Many Cubans have described the prices as “rip-offs” in the comments section of the company’s Facebook page.

14ymedio bigger14ymedio, Havana, February 21, 2020 — On Friday the state-owned company Cimex published on its website a price list for used cars that it will begin selling next week. The list includes thirty models priced from $34,000 to $90,000, which must be paid for up front using a bank card or credit card.

The company, which is controlled by the Cuban military, released a memo stating that the sale of second-hand cars would begin on Tuesday, February 25, and indicating that payment, which previously could be made in convertible Cuban pesos (CUC), must now be made in “freely convertible currency” (MLC).

Many Cubans have described the prices as “rip-offs” in the comments section of the company’s Facebook page.

“The managers handling this process have shown a great lack of respect in releasing a price list from almost 10 years ago and discounting it only 10%. They have not taken into consideration that these car prices, last published in 2013 or 2014, were for cars that were already at least at five years old at the time. The vehicles are even more depreciated now,” wrote Valentina Montalvo.

In her comments Xiomara Cruz Hernández used the word “rip-off,” adding at the end, “If nobody buys them, they will either have to discount them or eat them…”

The young actor Pedro Rojas wrote that Cimex should “keep in mind the value of these automobliles on the international market,” where “prices would not be based on the little pieces of colored CUC paper” but on dollars. He concludes, “These prices are not real. They are very inflated… A bit of objectivity and market analysis… And furthermore they are used.”

At the start of this month it was announced that Cubans would be able to buy cars through the government for hard currency. “Even if this measure won’t have a direct impact on the majority of the population, it will contribute to the improvement of public transport,” said then minister of transport Eduardo  Rodríguez Dávila.

Rodríguez Dávila noted that autos are in high demand due to difficulties getting around on public transportation. He also took pains to emphasize that 85% of the proceeds from their sales will go to a fund to develop public transport, a fund to which companies must contribute at the end of each month.

Vehicle prices will be reduced 10% as part of the sale, which will begin in the capital before being extended to the rest of the island. Methods of payment will be the same as for home appliances and electronics, which took effect in Cuba last October.
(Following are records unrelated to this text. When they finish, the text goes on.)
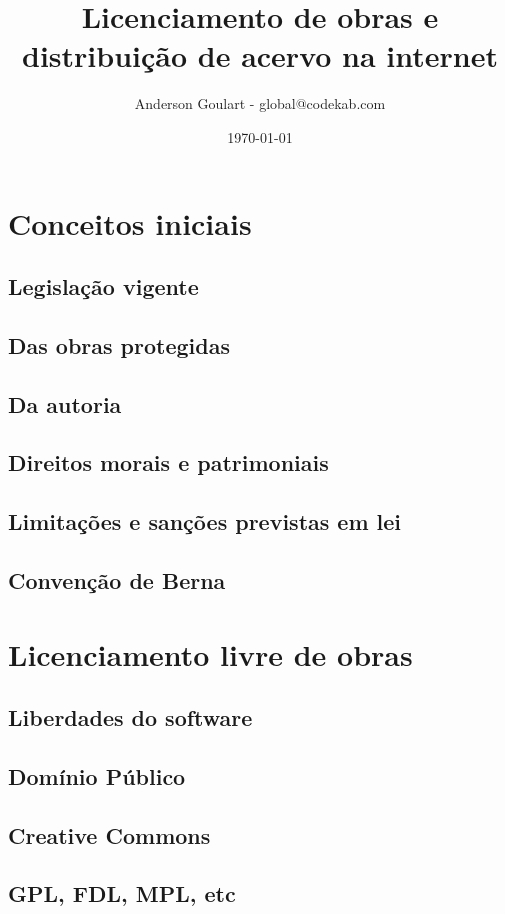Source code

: \documentclass{beamer}
\title{Licenciamento de obras e distribuição de acervo na internet}
\author{Anderson Goulart - global@codekab.com}
\date{\today}
\begin{document}
\frame{\titlepage}

\section[Outline]{}
\frame{\tableofcontents}

\section{Conceitos iniciais}
\subsection{Legislação vigente}
\subsection{Das obras protegidas}
\subsection{Da autoria}
\subsection{Direitos morais e patrimoniais}
\subsection{Limitações e sanções previstas em lei}
\subsection{Convenção de Berna}

\section{Licenciamento livre de obras}
\subsection{Liberdades do software}
\subsection{Domínio Público}
\subsection{Creative Commons}
\subsection{GPL, FDL, MPL, etc}
\end{document}
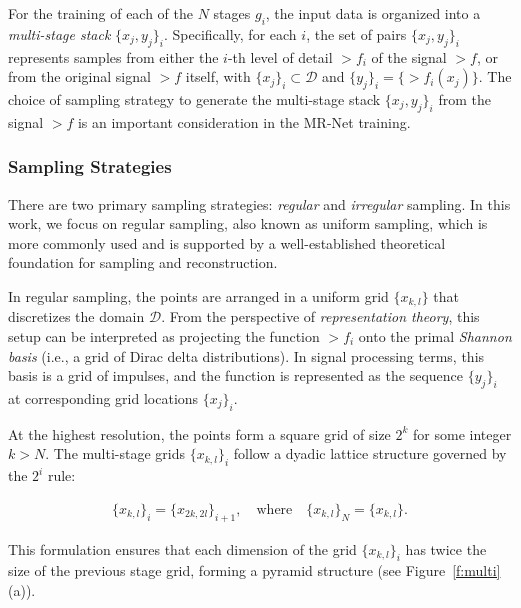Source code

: For the training of each of the \( N \) stages \( g_i \), the input data is organized into a \textit{multi-stage stack} \(\{x_j, y_j\}_i\). Specifically, for each \( i \), the set of pairs \(\{x_j, y_j\}_i\) represents samples from either the \( i \)-th level of detail \(\gt{f}_i\) of the signal \(\gt{f}\), or from the original signal \(\gt{f}\) itself, with \(\{x_j\}_i \subset \mathcal{D}\) and \(\{y_j\}_i = \{\gt{f}_i(x_j)\}\). The choice of sampling strategy to generate the multi-stage stack \(\{x_j, y_j\}_i\) from the signal \(\gt{f}\) is an important consideration in the MR-Net training.


\subsubsection{Sampling Strategies}

There are two primary sampling strategies: \textit{regular} and \textit{irregular} sampling. In this work, we focus on regular sampling, also known as uniform sampling, which is more commonly used and is supported by a well-established theoretical foundation for sampling and reconstruction. 

In regular sampling, the points are arranged in a uniform grid \(\{x_{k,l}\}\) that discretizes the domain \(\mathcal{D}\). From the perspective of \textit{representation theory}, this setup can be interpreted as projecting the function \(\gt{f}_i\) onto the primal \textit{Shannon basis} (i.e., a grid of Dirac delta distributions). In signal processing terms, this basis is a grid of impulses, and the function is represented as the sequence \(\{y_j\}_i\) at corresponding grid locations \(\{x_j\}_i\).

At the highest resolution, the points form a square grid of size \( 2^k \) for some integer \( k > N \). The multi-stage grids \(\{x_{k,l}\}_i\) follow a dyadic lattice structure governed by the \( 2^i \) rule:

\begin{align}
    \{x_{k,l}\}_i = \{x_{2k, 2l}\}_{i+1}, \quad \text{where} \quad \{x_{k,l}\}_N = \{x_{k,l}\}.
\end{align}


This formulation ensures that each dimension of the grid \(\{x_{k,l}\}_i\) has twice the size of the previous stage grid, forming a pyramid structure (see Figure~\ref{f:multi}(a)).

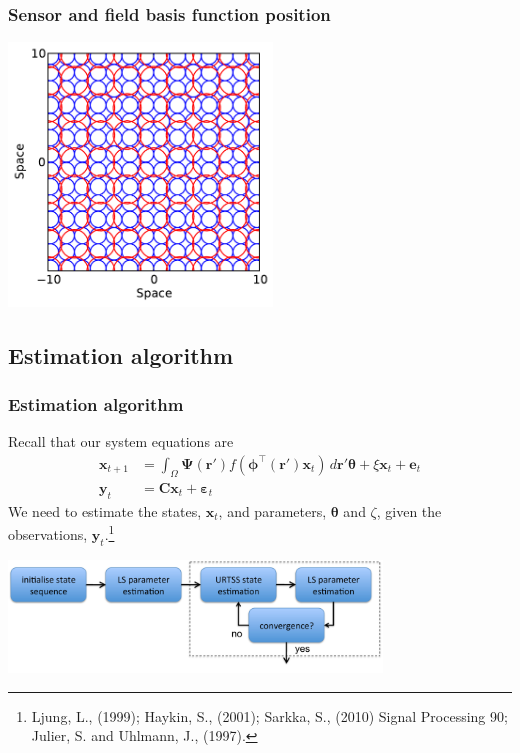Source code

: \documentclass[compress]{beamer}
\begin{document}
\begin{frame}\frametitle{Sensor and field basis function position}
	\begin{center}
		\includegraphics[height=7cm]{./Figures/FieldAndSensors.pdf}
	\end{center}
\end{frame}

\subsection[Estimation algorithm]{Estimation algorithm}


\begin{frame}\frametitle{Estimation algorithm}
	Recall that our system equations are
	\begin{align}
		\mathbf{x}_{t+1} &= \int_\Omega \boldsymbol{\Psi}(\mathbf{r}') f(\boldsymbol{\phi}^{\top}(\mathbf{r}')\mathbf{x}_t) \, d\mathbf{r}' \boldsymbol{\theta} + \xi\mathbf{x}_t 
	+ \mathbf{e}_t \nonumber \\
	\mathbf{y}_t &= \mathbf{C}\mathbf{x}_t + \boldsymbol{\varepsilon}_t \nonumber
	\end{align}
	\pause
We need to estimate the states, $\mathbf{x}_t$, and parameters, $\boldsymbol\theta$ and $\zeta$, given the observations, $\mathbf{y}_t$.\footnote{Ljung, L., (1999); Haykin, S., (2001); Sarkka, S., (2010) Signal Processing 90; Julier, S. and Uhlmann, J., (1997).}
	\pause	
	\begin{center}
	\includegraphics[height=3cm]{./Figures/EstimationAlgorithm.pdf}
\end{center}


\end{frame}
\end{document}
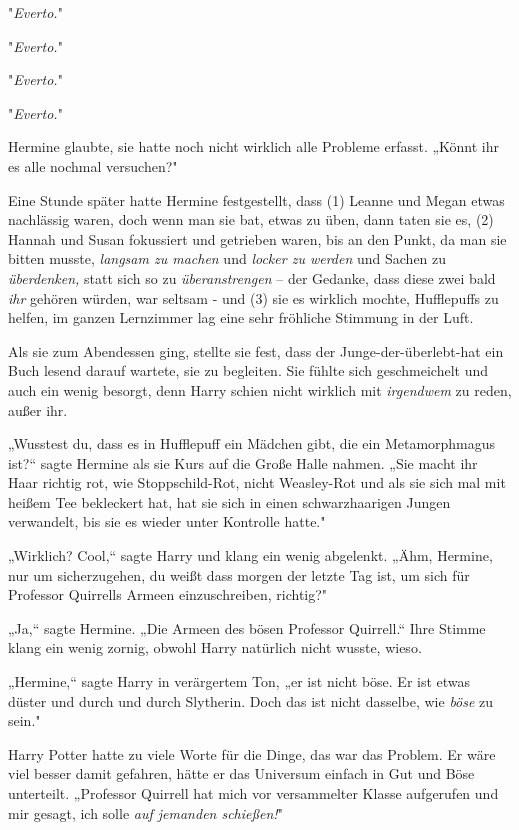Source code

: {"\emph{Everto.}"

"\emph{Everto.}"

"\emph{Everto.}"

"\emph{Everto.}"

Hermine glaubte, sie hatte noch nicht wirklich alle Probleme erfasst. „Könnt ihr es alle nochmal versuchen?"

Eine Stunde später hatte Hermine festgestellt, dass (1) Leanne und Megan etwas nachlässig waren, doch wenn man sie bat, etwas zu üben, dann taten sie es, (2) Hannah und Susan fokussiert und getrieben waren, bis an den Punkt, da man sie bitten musste, \emph{langsam zu machen} und \emph{locker zu werden} und Sachen zu \emph{überdenken,} statt sich so zu \emph{überanstrengen} -- der Gedanke, dass diese zwei bald \emph{ihr} gehören würden, war seltsam - und (3) sie es wirklich mochte, Hufflepuffs zu helfen, im ganzen Lernzimmer lag eine sehr fröhliche Stimmung in der Luft.

Als sie zum Abendessen ging, stellte sie fest, dass der Junge-der-überlebt-hat ein Buch lesend darauf wartete, sie zu begleiten. Sie fühlte sich geschmeichelt und auch ein wenig besorgt, denn Harry schien nicht wirklich mit \emph{irgendwem} zu reden, außer ihr.

„Wusstest du, dass es in Hufflepuff ein Mädchen gibt, die ein Metamorphmagus ist?“ sagte Hermine als sie Kurs auf die Große Halle nahmen. „Sie macht ihr Haar richtig rot, wie Stoppschild-Rot, nicht Weasley-Rot und als sie sich mal mit heißem Tee bekleckert hat, hat sie sich in einen schwarzhaarigen Jungen verwandelt, bis sie es wieder unter Kontrolle hatte."

„Wirklich? Cool,“ sagte Harry und klang ein wenig abgelenkt. „Ähm, Hermine, nur um sicherzugehen, du weißt dass morgen der letzte Tag ist, um sich für Professor Quirrells Armeen einzuschreiben, richtig?"

„Ja,“ sagte Hermine. „Die Armeen des bösen Professor Quirrell.“ Ihre Stimme klang ein wenig zornig, obwohl Harry natürlich nicht wusste, wieso.

„Hermine,“ sagte Harry in verärgertem Ton, „er ist nicht böse. Er ist etwas düster und durch und durch Slytherin. Doch das ist nicht dasselbe, wie \emph{böse} zu sein."

Harry Potter hatte zu viele Worte für die Dinge, das war das Problem. Er wäre viel besser damit gefahren, hätte er das Universum einfach in Gut und Böse unterteilt. „Professor Quirrell hat mich vor versammelter Klasse aufgerufen und mir gesagt, ich solle \emph{auf jemanden schießen!}"

}
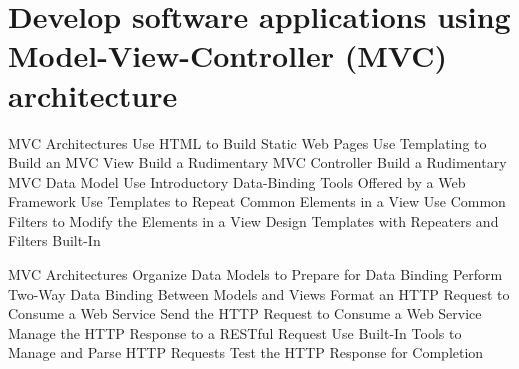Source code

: \section {Develop software applications using Model-View-Controller (MVC) architecture  }
\begin{frame}{MVC Architectures}
	Use HTML to Build Static Web Pages
	Use Templating to Build an MVC View
	Build a Rudimentary MVC Controller
	Build a Rudimentary MVC Data Model
	Use Introductory Data-Binding Tools Offered by a Web Framework
	Use Templates to Repeat Common Elements in a View
	Use Common Filters to Modify the Elements in a View
	Design Templates with Repeaters and Filters Built-In
\end{frame}	

\begin{frame}{MVC Architectures}
	Organize Data Models to Prepare for Data Binding
	Perform Two-Way Data Binding Between Models and Views
	Format an HTTP Request to Consume a Web Service
	Send the HTTP Request to Consume a Web Service
	Manage the HTTP Response to a RESTful Request
	Use Built-In Tools to Manage and Parse HTTP Requests
	Test the HTTP Response for Completion      
\end{frame}	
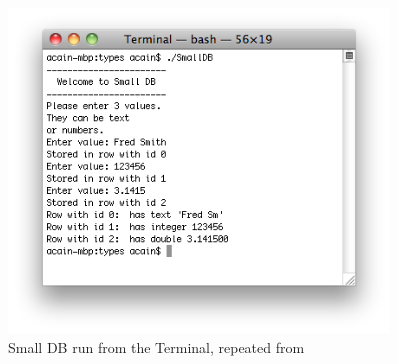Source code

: \begin{figure}[h]
   \centering
   \includegraphics[width=0.9\textwidth]{./topics/type-decl/images/SmallDB} 
   \caption{Small DB run from the Terminal, repeated from }
   \label{fig:small-db-using}
\end{figure}


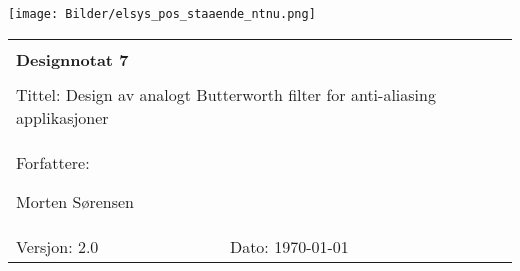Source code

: \topmargin -1.5cm
\begin{minipage}[c]{0.15\textwidth}
\texttt{[image: Bilder/elsys\_pos\_staaende\_ntnu.png]}  
\end{minipage}
\begin{minipage}[c]{0.85\textwidth}

\renewcommand{\arraystretch}{1.7}
\large 
\begin{tabularx}{\textwidth}{|X|X|}
\hline
\multicolumn{2}{|l|}{} \\
\multicolumn{2}{|l|}{\huge \textbf{Designnotat 7}} \\
\multicolumn{2}{|l|}{}  \\
\hline
\multicolumn{2}{|l|}{\parbox[c][1.4cm]{0.9\textwidth}{Tittel: 
Design av analogt Butterworth filter for anti-aliasing applikasjoner
}} \\
\hline
\multicolumn{2}{|l|}{Forfattere: 

Morten Sørensen
} \\
\hline

Versjon: 2.0 & Dato: \today
\\
\hline 
\end{tabularx}
\end{minipage}
\normalsize

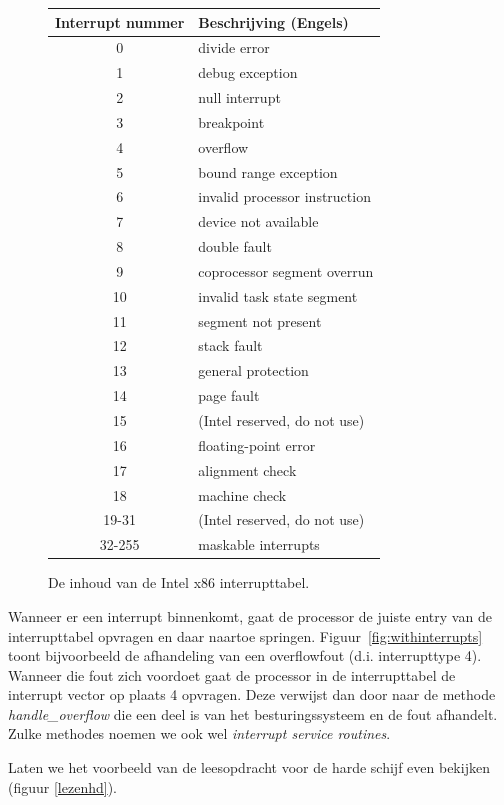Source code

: \begin{figure}
\centering
\begin{tabular}{|c|l|}
  \hline
  \textbf{Interrupt nummer} & \textbf{Beschrijving (Engels)} \\
  \hline
  0 & divide error \\
  1 & debug exception \\
  2 & null interrupt \\
  3 & breakpoint \\
  4 & overflow \\
  5 & bound range exception \\
  6 & invalid processor instruction \\
  7 & device not available \\
  8 & double fault \\
  9 & coprocessor segment overrun \\
  10 & invalid task state segment \\
  11 & segment not present \\
  12 & stack fault \\
  13 & general protection \\
  14 & page fault \\
  15 & (Intel reserved, do not use) \\
  16 & floating-point error \\
  17 & alignment check \\
  18 & machine check \\
  19-31 & (Intel reserved, do not use) \\
  32-255 & maskable interrupts \\
  \hline
\end{tabular}
\caption{De inhoud van de Intel x86 interrupttabel.}
\label{table:ivt}
\end{figure}

Wanneer er een interrupt binnenkomt, gaat de processor de juiste entry van de interrupttabel opvragen en daar naartoe springen. Figuur~\ref{fig:withinterrupts} toont bijvoorbeeld de afhandeling van een overflowfout (d.i. interrupttype 4). Wanneer die fout zich voordoet gaat de processor in de interrupttabel de interrupt vector op plaats 4 opvragen. Deze verwijst dan door naar de methode \emph{handle\_overflow} die een deel is van het besturingssysteem en de fout afhandelt. Zulke methodes noemen we ook wel \emph{interrupt service routines}.

Laten we het voorbeeld van de leesopdracht voor de harde schijf
even bekijken (figuur \ref{lezenhd}).

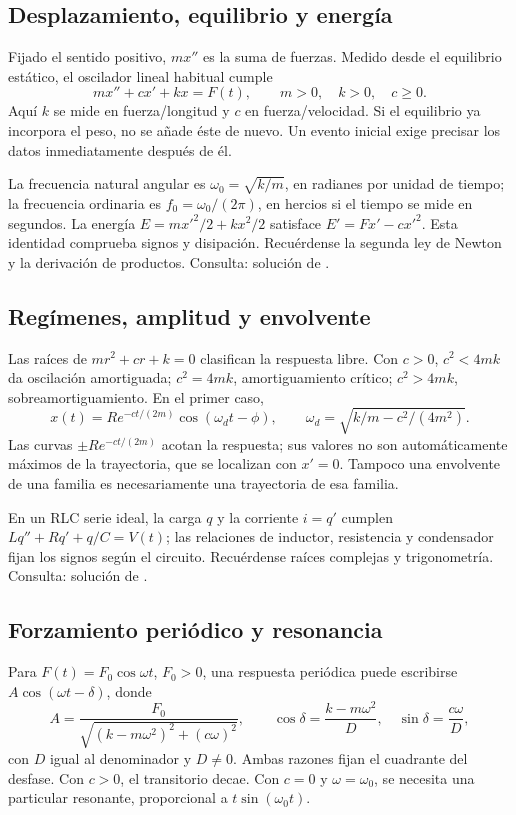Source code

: %
\subsection*{Desplazamiento, equilibrio y energía}
\label{CH05-B01}
Fijado el sentido positivo, $m x''$ es la suma de fuerzas. Medido desde
el equilibrio estático, el oscilador lineal habitual cumple
\[
 m x''+c x'+kx=F(t),\qquad m>0,\quad k>0,\quad c\ge0.
\]
Aquí $k$ se mide en fuerza/longitud y $c$ en fuerza/velocidad. Si el
equilibrio ya incorpora el peso, no se añade éste de nuevo. Un evento
inicial exige precisar los datos inmediatamente después de él.

La frecuencia natural angular es $\omega_0=\sqrt{k/m}$, en radianes por
unidad de tiempo; la frecuencia ordinaria es $f_0=\omega_0/(2\pi)$, en
hercios si el tiempo se mide en segundos. La energía
$E=mx'^2/2+kx^2/2$ satisface $E'=F x'-c x'^2$.
Esta identidad comprueba signos y disipación. Recuérdense la segunda ley
de Newton y la derivación de productos. Consulta: solución de
.

%
\subsection*{Regímenes, amplitud y envolvente}
\label{CH05-B02}
Las raíces de $mr^2+cr+k=0$ clasifican la respuesta libre. Con $c>0$,
$c^2<4mk$ da oscilación amortiguada; $c^2=4mk$, amortiguamiento crítico;
$c^2>4mk$, sobreamortiguamiento. En el primer caso,
\[
 x(t)=R e^{-ct/(2m)}\cos(\omega_d t-\phi),\qquad
 \omega_d=\sqrt{k/m-c^2/(4m^2)}.
\]
Las curvas $\pm R e^{-ct/(2m)}$ acotan la respuesta; sus valores no son
automáticamente máximos de la trayectoria, que se localizan con $x'=0$.
Tampoco una envolvente de una familia es necesariamente una trayectoria
de esa familia.

En un RLC serie ideal, la carga $q$ y la corriente $i=q'$ cumplen
$Lq''+Rq'+q/C=V(t)$; las relaciones de inductor, resistencia y
condensador fijan los signos según el circuito. Recuérdense raíces
complejas y trigonometría. Consulta: solución de .

%
\subsection*{Forzamiento periódico y resonancia}
\label{CH05-B03}
Para $F(t)=F_0\cos\omega t$, $F_0>0$, una respuesta periódica puede
escribirse $A\cos(\omega t-\delta)$, donde
\[
 A=\frac{F_0}{\sqrt{(k-m\omega^2)^2+(c\omega)^2}},\qquad
 \cos\delta=\frac{k-m\omega^2}{D},\quad
 \sin\delta=\frac{c\omega}{D},
\]
con $D$ igual al denominador y $D\ne0$. Ambas razones fijan el cuadrante
del desfase. Con $c>0$, el transitorio decae. Con $c=0$ y
$\omega=\omega_0$, se necesita una particular resonante, proporcional
a $t\sin(\omega_0t)$.

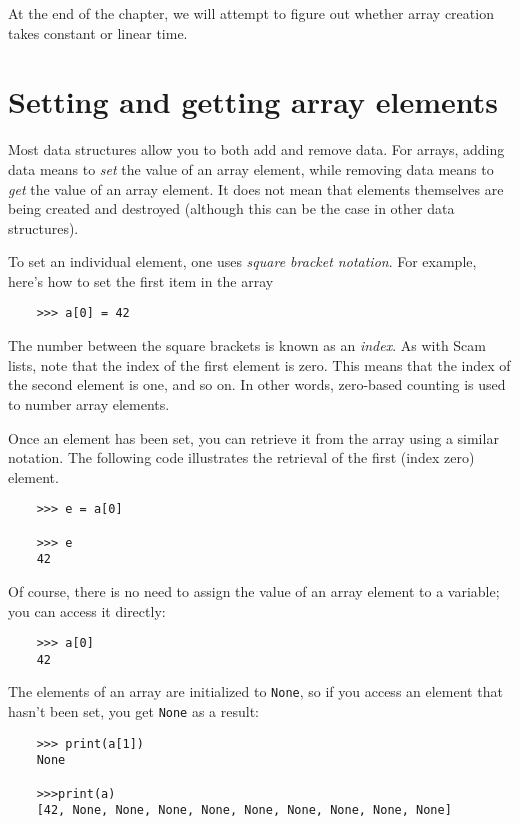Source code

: At the end of the chapter, we will attempt to figure out whether
array creation takes constant or linear time.

\section{Setting and getting array elements}

Most data structures allow you to both add and remove data.
For arrays, adding data means to {\it set} the value of an array element,
while removing data means to {\it get} the value of an array element.
It does not mean that elements themselves are being created and
destroyed (although this can be the case in other data structures).

To set an individual element, one uses {\it square bracket notation}.
For example, here's how to set the
first item in the array

\begin{verbatim}
    >>> a[0] = 42
\end{verbatim}

The number between the square brackets is known as an
{\it index}.
As with Scam lists, note that the index of the first element is zero.
This means
that the index
of the second element is one, and so on.
In other words, zero-based counting is used to
number array elements.

Once an element has been set, you can retrieve it from the array
using a similar notation. The following code illustrates the
retrieval of the first (index zero) element.

\begin{verbatim}
    >>> e = a[0]

    >>> e
    42
\end{verbatim}

Of course, there is no need to assign the value of an array
element to a variable; you can access it directly:

\begin{verbatim}
    >>> a[0]
    42
\end{verbatim}

The elements of an array are initialized to \verb!None!, so if you
access an element that hasn't been set, you get \verb!None! as a
result:

\begin{verbatim}
    >>> print(a[1])
    None

    >>>print(a)
    [42, None, None, None, None, None, None, None, None, None]
\end{verbatim}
Imports of new vehicles will be made upon customer request to the agency, as has been the cases with hard currency purchases since 2014. Imports of engine motors will be handled through the state-owned companies Cimex or Zaza.

The range of products (including automobiles) extends the dollar’s scope as a currency in the domestic market, sounds the “death knell” for the convertible peso (CUC) and reduces the functional capacity of the Cuban peso (CUP).

— Pedro Monreal (@pmmonreal) February 7, 2020

After the announcement, the Cuban economist Pedro Monreal said on Twitter that this sale of cars to Cubans through government companies sounds the “death knell” of the CUC and confirms the dollarization of the domestic market. “The growing range of products (including cars) expands the dollar’s scope as a currency in the domestic market.”

Meanwhile, the economist Elías Amor stated on Radio Televisión Martí, “What the government is trying to do is raise more hard currency to cover the state budget, but this won’t benefit or address the needs of the Cuban people.”